Below are records to be copied exactly; their pictures are to be omitted.

[[ Records, beginning ]]

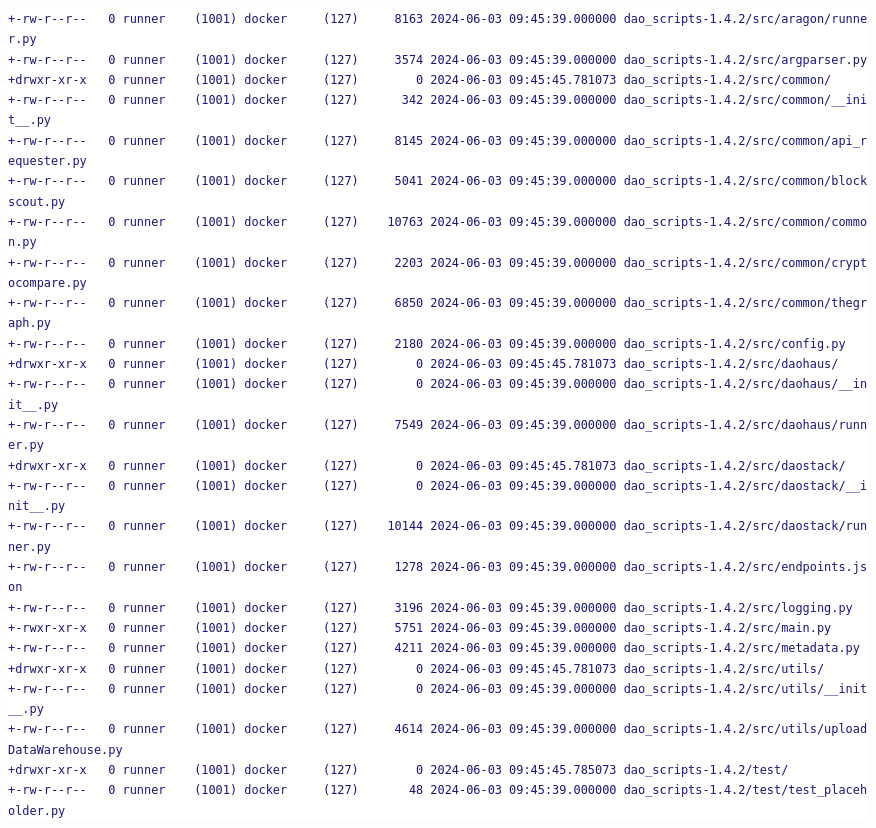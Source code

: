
 ```diff
+-rw-r--r--   0 runner    (1001) docker     (127)     8163 2024-06-03 09:45:39.000000 dao_scripts-1.4.2/src/aragon/runner.py
+-rw-r--r--   0 runner    (1001) docker     (127)     3574 2024-06-03 09:45:39.000000 dao_scripts-1.4.2/src/argparser.py
+drwxr-xr-x   0 runner    (1001) docker     (127)        0 2024-06-03 09:45:45.781073 dao_scripts-1.4.2/src/common/
+-rw-r--r--   0 runner    (1001) docker     (127)      342 2024-06-03 09:45:39.000000 dao_scripts-1.4.2/src/common/__init__.py
+-rw-r--r--   0 runner    (1001) docker     (127)     8145 2024-06-03 09:45:39.000000 dao_scripts-1.4.2/src/common/api_requester.py
+-rw-r--r--   0 runner    (1001) docker     (127)     5041 2024-06-03 09:45:39.000000 dao_scripts-1.4.2/src/common/blockscout.py
+-rw-r--r--   0 runner    (1001) docker     (127)    10763 2024-06-03 09:45:39.000000 dao_scripts-1.4.2/src/common/common.py
+-rw-r--r--   0 runner    (1001) docker     (127)     2203 2024-06-03 09:45:39.000000 dao_scripts-1.4.2/src/common/cryptocompare.py
+-rw-r--r--   0 runner    (1001) docker     (127)     6850 2024-06-03 09:45:39.000000 dao_scripts-1.4.2/src/common/thegraph.py
+-rw-r--r--   0 runner    (1001) docker     (127)     2180 2024-06-03 09:45:39.000000 dao_scripts-1.4.2/src/config.py
+drwxr-xr-x   0 runner    (1001) docker     (127)        0 2024-06-03 09:45:45.781073 dao_scripts-1.4.2/src/daohaus/
+-rw-r--r--   0 runner    (1001) docker     (127)        0 2024-06-03 09:45:39.000000 dao_scripts-1.4.2/src/daohaus/__init__.py
+-rw-r--r--   0 runner    (1001) docker     (127)     7549 2024-06-03 09:45:39.000000 dao_scripts-1.4.2/src/daohaus/runner.py
+drwxr-xr-x   0 runner    (1001) docker     (127)        0 2024-06-03 09:45:45.781073 dao_scripts-1.4.2/src/daostack/
+-rw-r--r--   0 runner    (1001) docker     (127)        0 2024-06-03 09:45:39.000000 dao_scripts-1.4.2/src/daostack/__init__.py
+-rw-r--r--   0 runner    (1001) docker     (127)    10144 2024-06-03 09:45:39.000000 dao_scripts-1.4.2/src/daostack/runner.py
+-rw-r--r--   0 runner    (1001) docker     (127)     1278 2024-06-03 09:45:39.000000 dao_scripts-1.4.2/src/endpoints.json
+-rw-r--r--   0 runner    (1001) docker     (127)     3196 2024-06-03 09:45:39.000000 dao_scripts-1.4.2/src/logging.py
+-rwxr-xr-x   0 runner    (1001) docker     (127)     5751 2024-06-03 09:45:39.000000 dao_scripts-1.4.2/src/main.py
+-rw-r--r--   0 runner    (1001) docker     (127)     4211 2024-06-03 09:45:39.000000 dao_scripts-1.4.2/src/metadata.py
+drwxr-xr-x   0 runner    (1001) docker     (127)        0 2024-06-03 09:45:45.781073 dao_scripts-1.4.2/src/utils/
+-rw-r--r--   0 runner    (1001) docker     (127)        0 2024-06-03 09:45:39.000000 dao_scripts-1.4.2/src/utils/__init__.py
+-rw-r--r--   0 runner    (1001) docker     (127)     4614 2024-06-03 09:45:39.000000 dao_scripts-1.4.2/src/utils/uploadDataWarehouse.py
+drwxr-xr-x   0 runner    (1001) docker     (127)        0 2024-06-03 09:45:45.785073 dao_scripts-1.4.2/test/
+-rw-r--r--   0 runner    (1001) docker     (127)       48 2024-06-03 09:45:39.000000 dao_scripts-1.4.2/test/test_placeholder.py
```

[[ Records, end ]]

# Reply to the task
Source code

:
 ```diff
+-rw-r--r--   0 runner    (1001) docker     (127)     8163 2024-06-03 09:45:39.000000 dao_scripts-1.4.2/src/aragon/runner.py
+-rw-r--r--   0 runner    (1001) docker     (127)     3574 2024-06-03 09:45:39.000000 dao_scripts-1.4.2/src/argparser.py
+drwxr-xr-x   0 runner    (1001) docker     (127)        0 2024-06-03 09:45:45.781073 dao_scripts-1.4.2/src/common/
+-rw-r--r--   0 runner    (1001) docker     (127)      342 2024-06-03 09:45:39.000000 dao_scripts-1.4.2/src/common/__init__.py
+-rw-r--r--   0 runner    (1001) docker     (127)     8145 2024-06-03 09:45:39.000000 dao_scripts-1.4.2/src/common/api_requester.py
+-rw-r--r--   0 runner    (1001) docker     (127)     5041 2024-06-03 09:45:39.000000 dao_scripts-1.4.2/src/common/blockscout.py
+-rw-r--r--   0 runner    (1001) docker     (127)    10763 2024-06-03 09:45:39.000000 dao_scripts-1.4.2/src/common/common.py
+-rw-r--r--   0 runner    (1001) docker     (127)     2203 2024-06-03 09:45:39.000000 dao_scripts-1.4.2/src/common/cryptocompare.py
+-rw-r--r--   0 runner    (1001) docker     (127)     6850 2024-06-03 09:45:39.000000 dao_scripts-1.4.2/src/common/thegraph.py
+-rw-r--r--   0 runner    (1001) docker     (127)     2180 2024-06-03 09:45:39.000000 dao_scripts-1.4.2/src/config.py
+drwxr-xr-x   0 runner    (1001) docker     (127)        0 2024-06-03 09:45:45.781073 dao_scripts-1.4.2/src/daohaus/
+-rw-r--r--   0 runner    (1001) docker     (127)        0 2024-06-03 09:45:39.000000 dao_scripts-1.4.2/src/daohaus/__init__.py
+-rw-r--r--   0 runner    (1001) docker     (127)     7549 2024-06-03 09:45:39.000000 dao_scripts-1.4.2/src/daohaus/runner.py
+drwxr-xr-x   0 runner    (1001) docker     (127)        0 2024-06-03 09:45:45.781073 dao_scripts-1.4.2/src/daostack/
+-rw-r--r--   0 runner    (1001) docker     (127)        0 2024-06-03 09:45:39.000000 dao_scripts-1.4.2/src/daostack/__init__.py
+-rw-r--r--   0 runner    (1001) docker     (127)    10144 2024-06-03 09:45:39.000000 dao_scripts-1.4.2/src/daostack/runner.py
+-rw-r--r--   0 runner    (1001) docker     (127)     1278 2024-06-03 09:45:39.000000 dao_scripts-1.4.2/src/endpoints.json
+-rw-r--r--   0 runner    (1001) docker     (127)     3196 2024-06-03 09:45:39.000000 dao_scripts-1.4.2/src/logging.py
+-rwxr-xr-x   0 runner    (1001) docker     (127)     5751 2024-06-03 09:45:39.000000 dao_scripts-1.4.2/src/main.py
+-rw-r--r--   0 runner    (1001) docker     (127)     4211 2024-06-03 09:45:39.000000 dao_scripts-1.4.2/src/metadata.py
+drwxr-xr-x   0 runner    (1001) docker     (127)        0 2024-06-03 09:45:45.781073 dao_scripts-1.4.2/src/utils/
+-rw-r--r--   0 runner    (1001) docker     (127)        0 2024-06-03 09:45:39.000000 dao_scripts-1.4.2/src/utils/__init__.py
+-rw-r--r--   0 runner    (1001) docker     (127)     4614 2024-06-03 09:45:39.000000 dao_scripts-1.4.2/src/utils/uploadDataWarehouse.py
+drwxr-xr-x   0 runner    (1001) docker     (127)        0 2024-06-03 09:45:45.785073 dao_scripts-1.4.2/test/
+-rw-r--r--   0 runner    (1001) docker     (127)       48 2024-06-03 09:45:39.000000 dao_scripts-1.4.2/test/test_placeholder.py
```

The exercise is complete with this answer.